Environmentalists immediately denounced the EPA move as an attempt to dilute, in a flurry of other news in September, a utility pollution decision that the activists predict will be unpopular with the public.

This week, the EPA had been scheduled to release the results of an in-depth reconsideration of a policy called New Source Review, under which the Clinton-era Justice Department sued dozens of older power plants, alleging they violated the Clean Air Act by modernizing their facilities without adding anti-pollution machinery to combat emissions. Activists say the plants' emissions shorten the lives of thousands of people yearly.

Yesterday, the EPA announced it will instead release its findings on New Source Review next month as part of a package of legislative recommendations on an array of air pollution issues. EPA Administrator Christine Todd Whitman repeated yesterday the broad outline of a plan to limit power plant emissions of three air pollutants -- nitrogen oxide, sulfur dioxide and mercury.

The upcoming proposal, she said in a statement, "will reduce air pollution from power plants significantly more than the existing system."

Environmentalists are worried that the Bush administration will reverse the Clinton administration's tough enforcement decisions on New Source Review, partly in response to aggressive lobbying by midwestern and southern utility companies.

"The Bush administration knows it will face a firestorm of criticism when it releases its conclusions on New Source Review, so they're trying to bury it" in September, said John Walke, director of the clean air program for the Natural Resources Defense Council.

A senior EPA official said that the administration has not reached a decision on New Source Review and that, in any case, the new legislative proposal to be released in September "is a better vehicle than NSR" for reducing power plant pollution.

But Armond Cohen, executive director of the Clean Air Task Force, an activist group, said Whitman will take the nation on "a very risky course" if she ends the crackdown on old power plants in favor of proposals on the three pollutants that may never pass Congress.
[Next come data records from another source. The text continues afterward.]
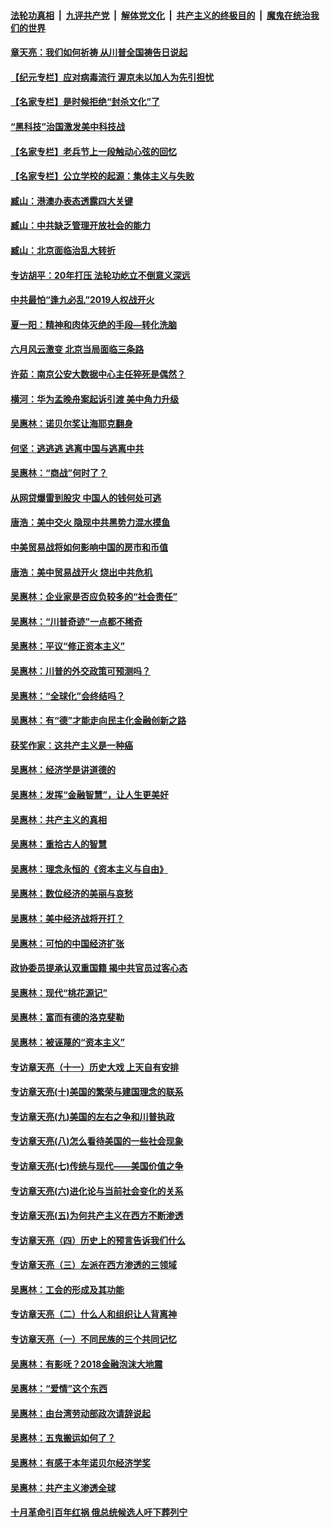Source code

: 

####  [法轮功真相](../../../../basic/blob/master/README.md?t=07020602) &nbsp;|&nbsp; [九评共产党](../../../../9ping.md/blob/master/README.md?t=07020602) &nbsp;|&nbsp; [解体党文化](../../../../jtdwh.md/blob/master/README.md?t=07020602)  &nbsp;|&nbsp; [共产主义的终极目的](../../../../gczydzjmd.md/blob/master/README.md?t=07020602) &nbsp;|&nbsp; [魔鬼在统治我们的世界](../../../../mgztzwmdsj.md/blob/master/README.md?t=07020602) 

#### [章天亮：我们如何祈祷 从川普全国祷告日说起](../pages/nsc423/n11944627.md?t=07020602) 

#### [【纪元专栏】应对病毒流行 渥京未以加人为先引担忧](../pages/nsc423/n11875714.md?t=07020602) 

#### [【名家专栏】是时候拒绝“封杀文化”了](../pages/nsc423/n11814093.md?t=07020602) 

#### [“黑科技”治国激发美中科技战](../pages/nsc423/n11638056.md?t=07020602) 

#### [【名家专栏】老兵节上一段触动心弦的回忆](../pages/nsc423/n11646016.md?t=07020602) 

#### [【名家专栏】公立学校的起源：集体主义与失败](../pages/nsc423/n11601833.md?t=07020602) 

#### [臧山：港澳办表态透露四大关键](../pages/nsc423/n11421628.md?t=07020602) 

#### [臧山：中共缺乏管理开放社会的能力](../pages/nsc423/n11407457.md?t=07020602) 

#### [臧山：北京面临治乱大转折](../pages/nsc423/n11406895.md?t=07020602) 

#### [专访胡平：20年打压 法轮功屹立不倒意义深远](../pages/nsc423/n11398800.md?t=07020602) 

#### [中共最怕“逢九必乱”2019人权战开火](../pages/nsc423/n11385248.md?t=07020602) 

#### [夏一阳：精神和肉体灭绝的手段—转化洗脑](../pages/nsc423/n11368250.md?t=07020602) 

#### [六月风云激变 北京当局面临三条路](../pages/nsc423/n11313668.md?t=07020602) 

#### [许茹：南京公安大数据中心主任猝死是偶然？](../pages/nsc423/n11064744.md?t=07020602) 

#### [横河：华为孟晚舟案起诉引渡 美中角力升级](../pages/nsc423/n11027230.md?t=07020602) 

#### [吴惠林：诺贝尔奖让海耶克翻身](../pages/nsc423/n10890049.md?t=07020602) 

#### [何坚：逃逃逃 逃离中国与逃离中共](../pages/nsc423/n10592891.md?t=07020602) 

#### [吴惠林：“商战”何时了？](../pages/nsc423/n10573558.md?t=07020602) 

#### [从网贷爆雷到股灾 中国人的钱何处可逃](../pages/nsc423/n10572800.md?t=07020602) 

#### [唐浩：美中交火 隐现中共黑势力混水摸鱼](../pages/nsc423/n10544040.md?t=07020602) 

#### [中美贸易战将如何影响中国的房市和币值](../pages/nsc423/n10543697.md?t=07020602) 

#### [唐浩：美中贸易战开火 烧出中共危机](../pages/nsc423/n10540126.md?t=07020602) 

#### [吴惠林：企业家是否应负较多的“社会责任”](../pages/nsc423/n10535022.md?t=07020602) 

#### [吴惠林：“川普奇迹”一点都不稀奇](../pages/nsc423/n10512808.md?t=07020602) 

#### [吴惠林：平议“修正资本主义”](../pages/nsc423/n10495724.md?t=07020602) 

#### [吴惠林：川普的外交政策可预测吗？](../pages/nsc423/n10462387.md?t=07020602) 

#### [吴惠林：“全球化”会终结吗？](../pages/nsc423/n10452838.md?t=07020602) 

#### [吴惠林：有“德”才能走向民主化金融创新之路](../pages/nsc423/n10432292.md?t=07020602) 

#### [获奖作家：这共产主义是一种癌](../pages/nsc423/n10431541.md?t=07020602) 

#### [吴惠林：经济学是讲道德的](../pages/nsc423/n10398014.md?t=07020602) 

#### [吴惠林：发挥“金融智慧”，让人生更美好](../pages/nsc423/n10375019.md?t=07020602) 

#### [吴惠林：共产主义的真相](../pages/nsc423/n10351394.md?t=07020602) 

#### [吴惠林：重拾古人的智慧](../pages/nsc423/n10337691.md?t=07020602) 

#### [吴惠林：理念永恒的《资本主义与自由》](../pages/nsc423/n10316274.md?t=07020602) 

#### [吴惠林：数位经济的美丽与哀愁](../pages/nsc423/n10292946.md?t=07020602) 

#### [吴惠林：美中经济战将开打？](../pages/nsc423/n10258825.md?t=07020602) 

#### [吴惠林：可怕的中国经济扩张](../pages/nsc423/n10219147.md?t=07020602) 

#### [政协委员提承认双重国籍 揭中共官员过客心态](../pages/nsc423/n10208809.md?t=07020602) 

#### [吴惠林：现代“桃花源记”](../pages/nsc423/n10185234.md?t=07020602) 

#### [吴惠林：富而有德的洛克斐勒](../pages/nsc423/n10142264.md?t=07020602) 

#### [吴惠林：被诬蔑的“资本主义”](../pages/nsc423/n10124816.md?t=07020602) 

#### [专访章天亮（十一）历史大戏 上天自有安排](../pages/nsc423/n10094905.md?t=07020602) 

#### [专访章天亮(十)美国的繁荣与建国理念的联系](../pages/nsc423/n10094899.md?t=07020602) 

#### [专访章天亮(九)美国的左右之争和川普执政](../pages/nsc423/n10094889.md?t=07020602) 

#### [专访章天亮(八)怎么看待美国的一些社会现象](../pages/nsc423/n10094857.md?t=07020602) 

#### [专访章天亮(七)传统与现代——美国价值之争](../pages/nsc423/n10093140.md?t=07020602) 

#### [专访章天亮(六)进化论与当前社会变化的关系](../pages/nsc423/n10092036.md?t=07020602) 

#### [专访章天亮(五)为何共产主义在西方不断渗透](../pages/nsc423/n10083620.md?t=07020602) 

#### [专访章天亮（四）历史上的预言告诉我们什么](../pages/nsc423/n10083606.md?t=07020602) 

#### [专访章天亮（三）左派在西方渗透的三领域](../pages/nsc423/n10081115.md?t=07020602) 

#### [吴惠林：工会的形成及其功能](../pages/nsc423/n10080633.md?t=07020602) 

#### [专访章天亮（二）什么人和组织让人背离神](../pages/nsc423/n10076637.md?t=07020602) 

#### [专访章天亮（一）不同民族的三个共同记忆](../pages/nsc423/n10074188.md?t=07020602) 

#### [吴惠林：有影呒？2018金融泡沫大地震](../pages/nsc423/n10040534.md?t=07020602) 

#### [吴惠林：“爱情”这个东西](../pages/nsc423/n10019423.md?t=07020602) 

#### [吴惠林：由台湾劳动部政次请辞说起](../pages/nsc423/n9979679.md?t=07020602) 

#### [吴惠林：五鬼搬运如何了？](../pages/nsc423/n9925338.md?t=07020602) 

#### [吴惠林：有感于本年诺贝尔经济学奖](../pages/nsc423/n9871883.md?t=07020602) 

#### [吴惠林：共产主义渗透全球](../pages/nsc423/n9812748.md?t=07020602) 

#### [十月革命引百年红祸 俄总统候选人吁下葬列宁](../pages/nsc423/n9810182.md?t=07020602)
"It's a posture of 'trust us,' " Cohen said. "We're being asked to give up current public health protections in return for unproven future protections that Congress might not enact." Moreover, he said, by proposing regulation of the three pollutants, Whitman is avoiding a crackdown on carbon dioxide, a major pollutant in coal-fired power plants that President Bush said during the presidential campaign he would regulate.

"We've learned to view the Bush team's promises on future air pollution regulations with a certain skepticism," Cohen said.